Zusammen mit meiner Klasse war ich gleich am ersten Tag. Kurz vor zehn sind wir dort angekommen, schnell waren wir durch die Kartenkontrolle und standen schon vor dem Eingang zu Halle zwei. Dort war bereits ein riesen Gedränge. Auch im Erdgeschoss schoben sich die Leute zwischen den Ständen hin und her, um den MDR herum und zu den Treppen. Gespannt warteten wir darauf, uns endlich ins Getümmel stürzen zu dürfen.

Halle Zwei haben wir uns für den Anfang ausgesucht, weil sie uns abgesehen von der Comic Con am meisten interessiert hat. Tatsächlich habe ich sehr viele tolle Dinge gesehen und gefunden. Ich habe mich durch die verschiedensten Verlagsstände gewühlt und einiges Tolles gefunden.
Zum Beispiel der den ersten Teil der Amizaraz-Chronik, Aschamdon.
Dieses Buch ist einfach unglaublich. Geschrieben hat es Valerian Caithoque und es wird durch ca zweihundert Illustrationen verziert, die zum Teil aus der heutigen Zeit stammen, aber auch ein- bis zweihundert Jahre alt sind. Es sieht einfach fantastisch aus mit den grauen Seiten, die zum Teil wirklich sehr schön bemalt sind. Dieses Buch ist in meinen Augen ein wahres Kunstwerk, aber es könnte auch als Mordwaffe durchgehen, denn mit 720 Seiten ist es als Hardcover nicht gerade leicht.
Meine zweite Entdeckung ist nicht ganz so spektakulär schön gemacht. „Wait for you“ erschein Anfang März 2014 im Piper Verlag und ich habe es geschafft, mir auf der Messe eines der Exemplare zu kaufen. Im Zug habe ich schon angefangen zu lesen und ich bin wirklich begeistert. Zum Teil wird, wie so oft in der New Adult-Reihe von Piper, mit Klischees gespielt, doch mir hat es bis jetzt gefallen. Ich hoffe darauf, dass es besser bleibt/wird als Rush of Love. Denn in diese Reihe hatte ich große Hoffnung gesetzt.
Außerdem war ich noch bei Dotbooks. Einem kleinen Verlag, für den ich bereits auch immer wieder gebloggt habe. Als Geschenk haben sie dort drei Ebooks verteilt:
1.   Letzte Säule des Imperiums von Robert Gordian
2.   Urlaub – Liebe inbegriffen von Isabelle Wallon
3.   Die Schwerter – Höllengold von Thomas Lisowsky
Abgesehen von diesem kleinen Berg Bücher habe ich mir einen Katalog mit Leseproben von Carlsen mitgenommen. Ich denke daher dieses Jahr werde ich gut auskommen.

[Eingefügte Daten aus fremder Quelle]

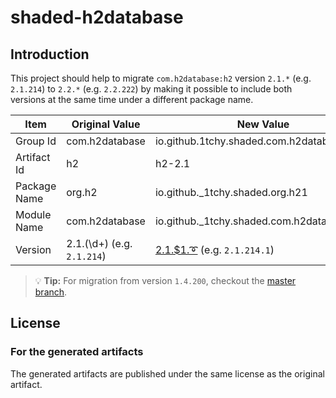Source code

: # shaded-h2database

## Introduction

This project should help to migrate `com.h2database:h2` version `2.1.*` (e.g. `2.1.214`) to `2.2.*` (e.g. `2.2.222`) by
making it possible to include both versions at the same time under a different package name.

| Item         | Original Value             | New Value                                                                                                  |
|--------------|----------------------------|------------------------------------------------------------------------------------------------------------|
| Group Id     | com.h2database             | io.github.1tchy.shaded.com.h2database                                                                      |
| Artifact Id  | h2                         | h2-2.1                                                                                                     |
| Package Name | org.h2                     | io.github._1tchy.shaded.org.h21                                                                            |
| Module Name  | com.h2database             | io.github._1tchy.shaded.com.h2database.h21                                                                 |
| Version      | 2.1.(\d+) (e.g. `2.1.214`) | [2.1.$1.➰](https://mvnrepository.com/artifact/io.github.1tchy.shaded.com.h2database/h2) (e.g. `2.1.214.1`) |

> 💡 **Tip:** For migration from version `1.4.200`, checkout the [master branch](https://github.com/1tchy/shaded-h2database/tree/master).

## License

### For the generated artifacts

The generated artifacts are published under the same license as the original artifact.

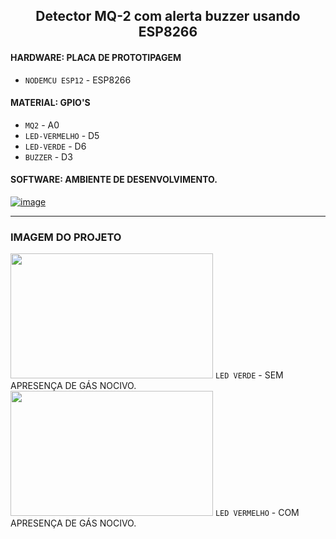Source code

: 
<p align="center">
 <h2 align="center">Detector MQ-2 com alerta buzzer usando ESP8266</h2>
  <p align="center"></p>
</p>

 #### HARDWARE: PLACA DE PROTOTIPAGEM 
  
- `NODEMCU ESP12` - ESP8266
 
 #### MATERIAL: GPIO'S

- `MQ2` - A0 
- `LED-VERMELHO` - D5
- `LED-VERDE` - D6
- `BUZZER` - D3 

 #### SOFTWARE: AMBIENTE DE DESENVOLVIMENTO.

[![image](https://user-images.githubusercontent.com/81829451/130110086-8e7d3901-294c-4242-becd-65d1df4f7e08.png)](https://www.arduino.cc/en/software)

 <hr>

### IMAGEM DO PROJETO


<img src="https://user-images.githubusercontent.com/81829451/130363162-09429577-7e1e-4d28-a49c-dee19eccf2f9.png" width="324" height="200">   `LED VERDE` - SEM APRESENÇA DE GÁS NOCIVO.          
<img src="https://user-images.githubusercontent.com/81829451/130363228-4e6608e1-55c5-485d-885e-6550999ab1b6.png" width="324" height="200">   `LED VERMELHO` - COM APRESENÇA DE GÁS NOCIVO.











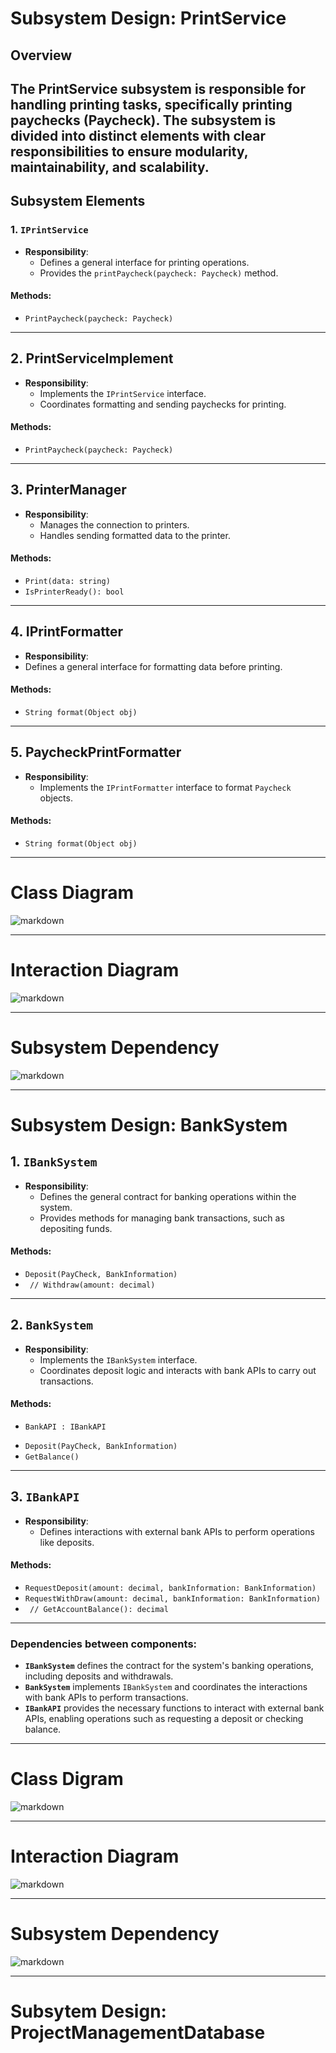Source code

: # Subsystem Design: PrintService

## Overview
The **PrintService** subsystem is responsible for handling printing tasks, specifically printing paychecks (**Paycheck**). The subsystem is divided into distinct elements with clear responsibilities to ensure modularity, maintainability, and scalability.
---

## Subsystem Elements

### 1. `IPrintService`
- **Responsibility**: 
  - Defines a general interface for printing operations.
  - Provides the `printPaycheck(paycheck: Paycheck)` method.
#### Methods:
- `PrintPaycheck(paycheck: Paycheck)`

---

## 2. PrintServiceImplement
- **Responsibility**:
  - Implements the `IPrintService` interface.
  - Coordinates formatting and sending paychecks for printing.
#### Methods:
- `PrintPaycheck(paycheck: Paycheck)`

---

## 3. PrinterManager
- **Responsibility**:
  - Manages the connection to printers.
  - Handles sending formatted data to the printer.
#### Methods:
- `Print(data: string)`
- `IsPrinterReady(): bool`
---
 
## 4. IPrintFormatter
  - **Responsibility**:
  - Defines a general interface for formatting data before printing.
#### Methods:
- `String format(Object obj)`

---

## 5. PaycheckPrintFormatter

- **Responsibility**:
  - Implements the `IPrintFormatter` interface to format `Paycheck` objects.
#### Methods:
- `String format(Object obj)`

---
# Class Diagram
![markdown](https://www.planttext.com/api/plantuml/png/d59B3e8m5Dpt55t2fWTeZ65bmiA4w0aUvOae7zC-J8XwCXSUoIjOe2H0Y0kwQ3hJpcJUfD_t9p04ckeYPrb9g4-Wa8UHjk28-fvPz62yMnqPGQFEgAxUpHqa7oYVlHXJEHZ3n_gmkELOO4chZL3leOGKzTJ1Iu10SaCMfBwx2OsJ712InlCbZwigRmtdu-qgNG3HoBLdl2g-I6utLEGFzgD4BkGwZscpcwSGorsnvGQ5sCuhaRmsQFwydq_h17Ewpx8u70kmJDeVyWC00F__0m00)

---
# Interaction Diagram
![markdown](https://www.planttext.com/api/plantuml/png/Z55B2i8m4Dtd55dMHI_GXNGXGXT2gNY08HbhiKbBCXLwDXSUoIlOD46bfEWc3E-ROPxtHsu930sgPI2eC_naqJ3cNfvkUMaQJKSqjqPWeVgMPnugOHGN5DUa3yE6BQMeK9FBA6Pctna5H5DinltyvLrAN7CWVvjNb6cqka8QZERd04bkQPBKwx-V2JG7q53F2JEGl0DsG12M_wXYli86g4AGO_ANntV9Q4NyEdu_ndBKqXtr1G00__y30000)

---
# Subsystem Dependency
![markdown](https://www.planttext.com/api/plantuml/png/f59BJiCm4Dtx5ADkI3OvW8LG5mWf4aWLd63Y3AKqSIBF16G19-kYH-eLQlA1DCaAlF1dvlczyHkV3iSr2pffoaBLQFQu9LWzaNlR6O9xzEHMyA4WZ9qLSiyOmkd6XSC0whBTQ1CRzEQ5p3wg-us68HIts2_LBgP0PXXpfMLT_8alCFuKtzuXTrdyI8lS0zg0T7EbA4T13IpXi8r7sPJxgu-4kOzY3LbL5GlYTvKhKMRoK-z-OUCQkcXKPQyQmaH6ug6O1Tzw2_x55nYlu9PgiZbPuo4ZUIUom4t6deLALfVDllvCabdBrAo7IN8pDLj3myJBqAafFNOQxiGNtwtMuGdVV_WC003__mC0)



---

# Subsystem Design: BankSystem

## 1. `IBankSystem`
- **Responsibility**: 
  - Defines the general contract for banking operations within the system.
  - Provides methods for managing bank transactions, such as depositing funds.

#### Methods:
- `Deposit(PayCheck, BankInformation)`
- ` // Withdraw(amount: decimal)`
---

## 2. `BankSystem`
- **Responsibility**:
  - Implements the `IBankSystem` interface.
  - Coordinates deposit logic and interacts with bank APIs to carry out transactions.

#### Methods:
- `BankAPI : IBankAPI`
+ `Deposit(PayCheck, BankInformation)`
+ `GetBalance()`
---

## 3. `IBankAPI`
- **Responsibility**:
  - Defines interactions with external bank APIs to perform operations like deposits.

#### Methods:
- `RequestDeposit(amount: decimal, bankInformation: BankInformation)`
- `RequestWithDraw(amount: decimal, bankInformation: BankInformation)`
- ` // GetAccountBalance(): decimal`

---

### Dependencies between components:
- **`IBankSystem`** defines the contract for the system's banking operations, including deposits and withdrawals.
- **`BankSystem`** implements `IBankSystem` and coordinates the interactions with bank APIs to perform transactions.
- **`IBankAPI`** provides the necessary functions to interact with external bank APIs, enabling operations such as requesting a deposit or checking balance.

---
# Class Digram
![markdown](https://www.planttext.com/api/plantuml/png/V97FYi8m4CRlUOgvMM6jzoAB_s3fJVJWUKX76anIxKnPPDSdy-0ZxIkiJL4Z5EUIaFcO-NvV_YxNAGlMqZYhu5R62zKxr0Jv7Fr-Ss8X1p-XrzMI3XKRILPuMfIazn_G2dE_gsg7OYe_ZCJZCMoDb4MDtmcwgl6IGK7QEBITxAp2eIqoG-_6KNYUhNB8Ea-twyk6Bv8vMlIQak5Z-dru7rGxAoPQqx4XbZjOhyyNvNkaoDTCwrRmnju05W5zJJQ4nwKvi8gpd_ocQPICYbff-laaog1XOgMcv8lsD_y1003__mC0)

---
# Interaction Diagram
![markdown](https://www.planttext.com/api/plantuml/png/N90n3e9044NxESMMck05B0oA3HtHU80HXhY1dLrsXuApMNWah-120a7QF__z_pFVzoSDWbvwqmAMOhrw1FBWegHBxP15NP2R-n24p9-SZ_gvo056GXrEAwCwgYiv6xJi2Xoo5vLDCfrphgqtADho7bR-ICzvaRrHrrEGEGADxLaIzTm6BCYsFBDSQs_c4PkcQU-oC9gDQqce0aY9g_4JFm000F__0m00)

---
# Subsystem Dependency
![markdown](https://www.planttext.com/api/plantuml/png/f991JiCm44NtFiMe6ufKSe08eL90ABkABbXFd2crOaz2F569e2TZmP6u0h7JbdG34ip68_lxZz-NFzy_vbwmaTPPLQCkyObWia0kOTLv8GUhDlUncy2hWhuC2pLhr0HPqErbmzbGjrHNtiXqYTtDXdGvWo3CU5qr3iLKV1x5EnKNRT5x-9_LKFSa2xJ8cgRVsnV3Cw-N6QJ7TZn_DFdoBKbEg58mhhRaYCMhNdzCwEwb3u7HnjiGp7_BAMZ6P0_qt9AN0o2wgcL9eI1j7DePvAUSwK_WUwz78vkYmUrVpNO1yInaJbmGwmvoaYqHWp_0UJLA9qcknk4MyPw7YjMyRyAF-W800F__0m00)

---

# Subsytem Design: ProjectManagementDatabase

Zurück zum eigentlichen Thema des Beitrags. Ich bin schon wieder völlig abgeschweift. Die Buchmesse war toll und ich wünschte ich hätte mehr Zeit gehabt, um mir alles genauer anzusehen oder gar einfach nur länger. Es gab so vieles, was ich nicht geschafft habe, oder wo ich nur kurz in den Stand schauen und einen Blick über die Bücher werfen konnte.
Die Messe war wirklich gigantisch gestaltet. Was ich auch sehr interessant fand, war die Comic-Con. So etwas habe ich nämlich auch noch nie gesehen. Es war Wahnsinn die liebevoll gestalteten Kostüme zu bewundern. Allgemein war dort die Stimmung ganz anderes, als in den anderen Hallen. Auch wenn ich persönlich nicht so viel mit Comics und Mangas anfangen kann, hat mich das alles doch sehr fasziniert und mir wirklich gut gefallen.